* Record excerpts *

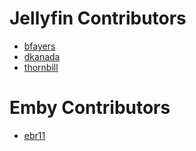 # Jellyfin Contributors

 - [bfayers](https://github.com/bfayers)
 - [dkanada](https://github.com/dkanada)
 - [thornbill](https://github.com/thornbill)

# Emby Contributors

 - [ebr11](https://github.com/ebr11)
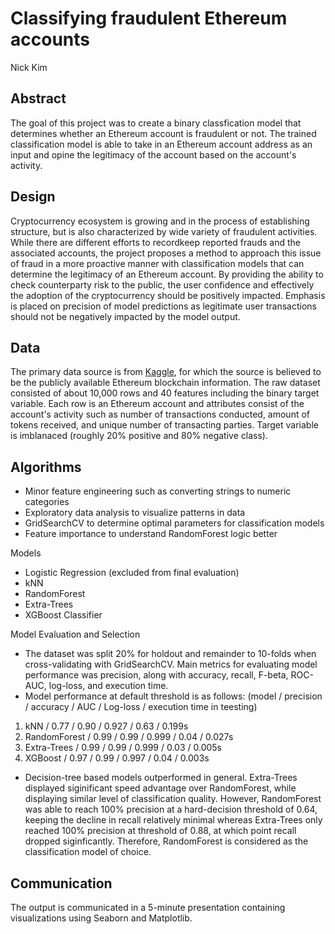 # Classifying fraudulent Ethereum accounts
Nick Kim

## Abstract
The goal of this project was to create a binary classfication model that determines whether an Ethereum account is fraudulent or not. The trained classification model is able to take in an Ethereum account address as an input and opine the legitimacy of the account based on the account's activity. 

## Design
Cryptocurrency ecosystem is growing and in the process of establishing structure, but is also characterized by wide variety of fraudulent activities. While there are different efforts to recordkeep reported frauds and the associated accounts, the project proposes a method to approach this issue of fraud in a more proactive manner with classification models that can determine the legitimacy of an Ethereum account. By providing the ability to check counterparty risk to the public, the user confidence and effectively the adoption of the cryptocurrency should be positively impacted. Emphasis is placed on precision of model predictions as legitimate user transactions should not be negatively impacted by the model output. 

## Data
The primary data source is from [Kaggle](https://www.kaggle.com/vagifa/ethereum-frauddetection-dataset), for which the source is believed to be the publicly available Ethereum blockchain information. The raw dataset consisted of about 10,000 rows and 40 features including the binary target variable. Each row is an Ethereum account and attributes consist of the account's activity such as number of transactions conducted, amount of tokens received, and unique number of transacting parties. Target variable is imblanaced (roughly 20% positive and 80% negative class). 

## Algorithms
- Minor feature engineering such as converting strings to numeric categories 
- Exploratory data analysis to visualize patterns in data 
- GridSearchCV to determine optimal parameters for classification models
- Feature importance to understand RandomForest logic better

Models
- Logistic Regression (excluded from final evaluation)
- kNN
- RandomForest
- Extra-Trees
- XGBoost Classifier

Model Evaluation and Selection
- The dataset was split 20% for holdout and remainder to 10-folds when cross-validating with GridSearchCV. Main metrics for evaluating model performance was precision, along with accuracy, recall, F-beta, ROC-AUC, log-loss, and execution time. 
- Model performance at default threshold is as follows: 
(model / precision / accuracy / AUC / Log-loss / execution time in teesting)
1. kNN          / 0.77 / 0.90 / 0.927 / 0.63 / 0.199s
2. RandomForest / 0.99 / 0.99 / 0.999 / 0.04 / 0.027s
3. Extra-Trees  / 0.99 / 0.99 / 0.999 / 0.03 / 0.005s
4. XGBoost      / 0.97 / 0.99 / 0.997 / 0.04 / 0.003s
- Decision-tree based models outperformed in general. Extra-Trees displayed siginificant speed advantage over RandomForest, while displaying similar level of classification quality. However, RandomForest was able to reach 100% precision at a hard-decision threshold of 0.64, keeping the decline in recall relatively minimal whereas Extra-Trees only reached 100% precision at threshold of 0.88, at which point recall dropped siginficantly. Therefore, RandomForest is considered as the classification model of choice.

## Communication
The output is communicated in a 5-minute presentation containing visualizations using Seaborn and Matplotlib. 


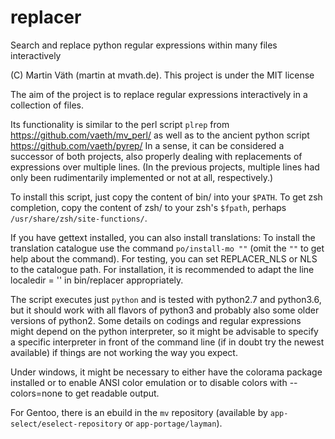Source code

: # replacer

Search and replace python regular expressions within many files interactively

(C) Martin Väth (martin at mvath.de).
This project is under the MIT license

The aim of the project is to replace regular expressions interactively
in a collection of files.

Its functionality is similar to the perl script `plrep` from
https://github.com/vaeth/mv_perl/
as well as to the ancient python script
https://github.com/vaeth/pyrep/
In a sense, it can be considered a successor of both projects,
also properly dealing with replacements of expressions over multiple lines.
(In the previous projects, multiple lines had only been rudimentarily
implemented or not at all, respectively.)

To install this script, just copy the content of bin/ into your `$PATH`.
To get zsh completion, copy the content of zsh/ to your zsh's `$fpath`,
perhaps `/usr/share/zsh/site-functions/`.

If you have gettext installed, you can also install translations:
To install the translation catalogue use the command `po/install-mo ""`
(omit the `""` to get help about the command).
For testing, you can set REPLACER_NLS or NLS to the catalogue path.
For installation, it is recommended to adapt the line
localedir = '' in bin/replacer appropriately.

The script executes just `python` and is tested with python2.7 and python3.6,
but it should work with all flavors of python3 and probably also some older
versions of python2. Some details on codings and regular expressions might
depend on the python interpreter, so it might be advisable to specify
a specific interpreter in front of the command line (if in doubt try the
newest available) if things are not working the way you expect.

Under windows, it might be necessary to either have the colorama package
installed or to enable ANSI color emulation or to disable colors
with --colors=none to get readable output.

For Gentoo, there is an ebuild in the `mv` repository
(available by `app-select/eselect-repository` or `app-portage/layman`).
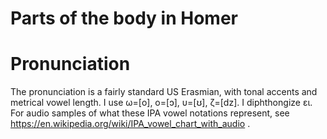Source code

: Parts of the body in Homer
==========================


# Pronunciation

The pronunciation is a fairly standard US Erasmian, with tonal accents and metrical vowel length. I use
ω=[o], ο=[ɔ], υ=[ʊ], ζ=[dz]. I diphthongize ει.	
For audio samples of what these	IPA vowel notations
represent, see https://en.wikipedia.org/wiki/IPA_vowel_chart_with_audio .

* Problem requirements *
Every line of the listing that holds the string "repository" counts once. Give the total alone.

* Your solution *
2